Greenspoon Marder, based in Fort Lauderdale filed a lawsuit in the U.S. District Court for the Southern District of Florida on behalf of the National Association of Credit Service Organizations against the bureau, seeking a declaratory judgment to halt enforcement of what it terms an outdated regulation.
The Obama era agency has been under frequent attack in Congress and an exhibit to the lawsuit shows a number of Congressmen are supporting NACSO’s position.
NACSO, a nonprofit national association of credit repair organizations and their supporting vendors, provide services to help improve consumers’ credit history, records or ratings.
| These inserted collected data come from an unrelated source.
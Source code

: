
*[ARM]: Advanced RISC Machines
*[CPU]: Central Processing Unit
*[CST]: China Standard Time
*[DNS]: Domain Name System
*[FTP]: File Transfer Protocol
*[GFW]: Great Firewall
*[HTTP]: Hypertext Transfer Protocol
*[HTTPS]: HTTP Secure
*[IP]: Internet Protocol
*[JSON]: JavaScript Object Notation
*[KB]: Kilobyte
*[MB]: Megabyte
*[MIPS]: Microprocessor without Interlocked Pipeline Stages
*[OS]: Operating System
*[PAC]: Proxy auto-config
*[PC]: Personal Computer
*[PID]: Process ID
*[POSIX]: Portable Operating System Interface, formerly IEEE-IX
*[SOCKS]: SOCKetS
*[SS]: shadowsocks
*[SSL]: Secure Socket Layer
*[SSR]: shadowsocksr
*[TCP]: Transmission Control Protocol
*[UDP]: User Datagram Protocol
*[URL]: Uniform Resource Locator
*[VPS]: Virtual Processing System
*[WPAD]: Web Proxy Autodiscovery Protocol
NACSO’s credit repair company members are regulated by the Credit Repair Organization Act (CROA), a federal statute passed by Congress in 1996, Greenspoon Marder noted in a press release.
The Greenspoon Marder team representing NACSO includes Robby H. Birnbaum, Beth-Ann E. Krimsky and Lawren A. Zann.
The press release by Greenspoon Marder says the CFPB doesn’t have the legal authority to regulate NACSO members under CROA as enacted by Congress, but the CFPB is seeking to enforce an older, outdated regulation that requires companies to wait 6 months after completing all services until they can be paid for their work. The plaintiffs say this appears to be an effort to regulate the industry out of business just when many consumers are in need of this type of help.
Greenspoon Marder filed a complaint for declaratory relief on behalf of NACSO, stating that applying superseded regulations is an “unconstitutional and a statutorily unauthorized, and thus unlawful, regulation infringing on the fully-protected speech of credit repair organizations.” The complaint explains that the arbitrary six-month waiting period “eviscerates” the ability of NACSO’s members to be paid for work they have already performed and unfairly places the full burden of a consumer’s credit status on the credit repair organization, despite factors entirely out of an organization’s control such as the current COVID-19 crisis.
On Friday, the day after NACSO filed its action seeking protection from the courts, the CFPB filed a lawsuit against one of NACSO’s members, which Greenspoon Marder says was riddled with false information and inflated numbers. Greenspoon Marder did not name the member firm.
A news release posted Friday on the CFPB website says the bureau and Commonwealth of Massachusetts Attorney General Maura Healey jointly filed a lawsuit against Commonwealth Equity Group, LLC, which does business as Key Credit Repair and its owner.